Trading was part of human beings since time immemorial and it has been very prevalent during civilizations. But stock trading came into existence during European imperialism when joint stock companies were formed in Europe. After this period, stock trading became a huge part of trading in many European countries and was then introduced to various other countries. At present, stock trading is one of the widest trading businesses in the world, and with the widening of the internet, it is now available for a larger section of people from all around the world.
Types Of Stock Trading
Stock trading is of different types which depend upon the type of stock you are trading and approaches towards it. But, primarily, stock trading is differentiated based on the time period to which one desires to hold the stock. In this, there are mainly three types of stock trading and they are the following:
👉 Long-Term Trading
Long-term trading, as the term indicates buying a share of a publicly traded company and holding it for a long period of time. The period might vary for each person. For some, it might be years whereas, for others, it may mean holding the share for decades. The main reason why people opt for long-term trading is to benefit from the growth that happens to the company in the future and to earn capital appreciation for all the developments and success attained by the company.

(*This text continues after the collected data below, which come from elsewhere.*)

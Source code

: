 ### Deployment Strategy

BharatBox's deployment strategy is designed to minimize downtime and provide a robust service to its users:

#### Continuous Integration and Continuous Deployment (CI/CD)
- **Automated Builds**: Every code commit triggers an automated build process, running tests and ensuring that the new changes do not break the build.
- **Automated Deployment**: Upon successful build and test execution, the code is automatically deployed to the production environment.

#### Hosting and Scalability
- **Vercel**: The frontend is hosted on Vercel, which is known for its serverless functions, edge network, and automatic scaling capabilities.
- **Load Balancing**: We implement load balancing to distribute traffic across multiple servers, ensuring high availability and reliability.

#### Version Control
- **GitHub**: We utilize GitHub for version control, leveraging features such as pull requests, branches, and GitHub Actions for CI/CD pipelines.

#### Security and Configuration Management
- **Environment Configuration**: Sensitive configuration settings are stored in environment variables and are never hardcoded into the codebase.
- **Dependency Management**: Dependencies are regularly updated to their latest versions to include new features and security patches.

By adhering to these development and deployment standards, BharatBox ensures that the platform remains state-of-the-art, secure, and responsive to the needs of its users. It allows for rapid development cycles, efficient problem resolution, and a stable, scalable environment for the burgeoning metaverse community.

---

Long-term trading is comparatively less stressful than other types of trading as there is no need for you to follow the stock market trend on a continuous basis. People who hold the shares of a company for a long term are usually called investors or position traders.
👉 Short Term Trading
Short-term trading involves buying a share of a publicly traded company and selling it over in a short span of time. This may vary from days to weeks to months. The main aim of short-term trading is to generate profits easily in a short period of time. Short-term traders usually take advantage of profitable trading trends and fluctuations in the market which might have the potential to give huge profits by holding a share of the company for a brief time.

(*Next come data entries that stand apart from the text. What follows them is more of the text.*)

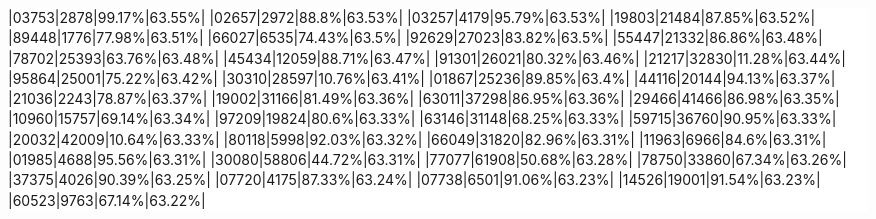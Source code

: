 |03753|2878|99.17%|63.55%|
|02657|2972|88.8%|63.53%|
|03257|4179|95.79%|63.53%|
|19803|21484|87.85%|63.52%|
|89448|1776|77.98%|63.51%|
|66027|6535|74.43%|63.5%|
|92629|27023|83.82%|63.5%|
|55447|21332|86.86%|63.48%|
|78702|25393|63.76%|63.48%|
|45434|12059|88.71%|63.47%|
|91301|26021|80.32%|63.46%|
|21217|32830|11.28%|63.44%|
|95864|25001|75.22%|63.42%|
|30310|28597|10.76%|63.41%|
|01867|25236|89.85%|63.4%|
|44116|20144|94.13%|63.37%|
|21036|2243|78.87%|63.37%|
|19002|31166|81.49%|63.36%|
|63011|37298|86.95%|63.36%|
|29466|41466|86.98%|63.35%|
|10960|15757|69.14%|63.34%|
|97209|19824|80.6%|63.33%|
|63146|31148|68.25%|63.33%|
|59715|36760|90.95%|63.33%|
|20032|42009|10.64%|63.33%|
|80118|5998|92.03%|63.32%|
|66049|31820|82.96%|63.31%|
|11963|6966|84.6%|63.31%|
|01985|4688|95.56%|63.31%|
|30080|58806|44.72%|63.31%|
|77077|61908|50.68%|63.28%|
|78750|33860|67.34%|63.26%|
|37375|4026|90.39%|63.25%|
|07720|4175|87.33%|63.24%|
|07738|6501|91.06%|63.23%|
|14526|19001|91.54%|63.23%|
|60523|9763|67.14%|63.22%|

Short-term trading is very volatile and has more risks associated with it than long-term trading but still has the potential to give profits easily within a few days or weeks. Even though short-term trading is too risky, many traders are involved in this type of trading instead of long-term one.

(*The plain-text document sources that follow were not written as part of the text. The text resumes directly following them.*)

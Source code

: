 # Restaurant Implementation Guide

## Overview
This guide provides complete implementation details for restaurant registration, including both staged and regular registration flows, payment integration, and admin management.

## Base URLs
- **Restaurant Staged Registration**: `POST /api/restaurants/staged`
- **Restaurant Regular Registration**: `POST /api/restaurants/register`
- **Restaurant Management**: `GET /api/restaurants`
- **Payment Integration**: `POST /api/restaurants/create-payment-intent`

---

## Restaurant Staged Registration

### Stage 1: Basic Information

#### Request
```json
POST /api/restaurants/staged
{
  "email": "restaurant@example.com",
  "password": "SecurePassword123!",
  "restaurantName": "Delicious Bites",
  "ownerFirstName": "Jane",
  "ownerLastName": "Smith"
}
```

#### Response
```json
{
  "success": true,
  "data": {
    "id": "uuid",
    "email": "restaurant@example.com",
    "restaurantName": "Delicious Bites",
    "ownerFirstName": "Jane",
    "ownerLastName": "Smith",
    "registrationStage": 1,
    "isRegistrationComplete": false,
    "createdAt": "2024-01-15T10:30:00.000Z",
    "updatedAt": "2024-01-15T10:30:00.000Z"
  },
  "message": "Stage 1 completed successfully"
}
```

Advantages Of Stock Trading
Some of the major advantages of stock trading are listed below:
- Quick returns on your investment
- Can diversify your investment portfolio
- Higher liquidity
- An easy and convenient way to earn profits
- Better transparency
Disadvantages Of Stock Trading
Even though stock trading is a great way to earn profits easily, there are a few advantages associated with it and they are the following:
- Volatile in nature
- Might be too risky
- High brokerage fee
Stock trading is simply the process of buying and selling a share of a company that you have as your stock and earning profit from it. This is a trading world that is very vast and in this, there are multiple types of trading that you can opt for as per your requirements. Stock trading is usually considered a profitable business where people can make money easily.
However, just like every type of trading, this one is also volatile in nature and has risk associated with it. Therefore, before stepping into the world of stock trading, have an in-depth understanding of it and be involved in it, only if you are confident enough.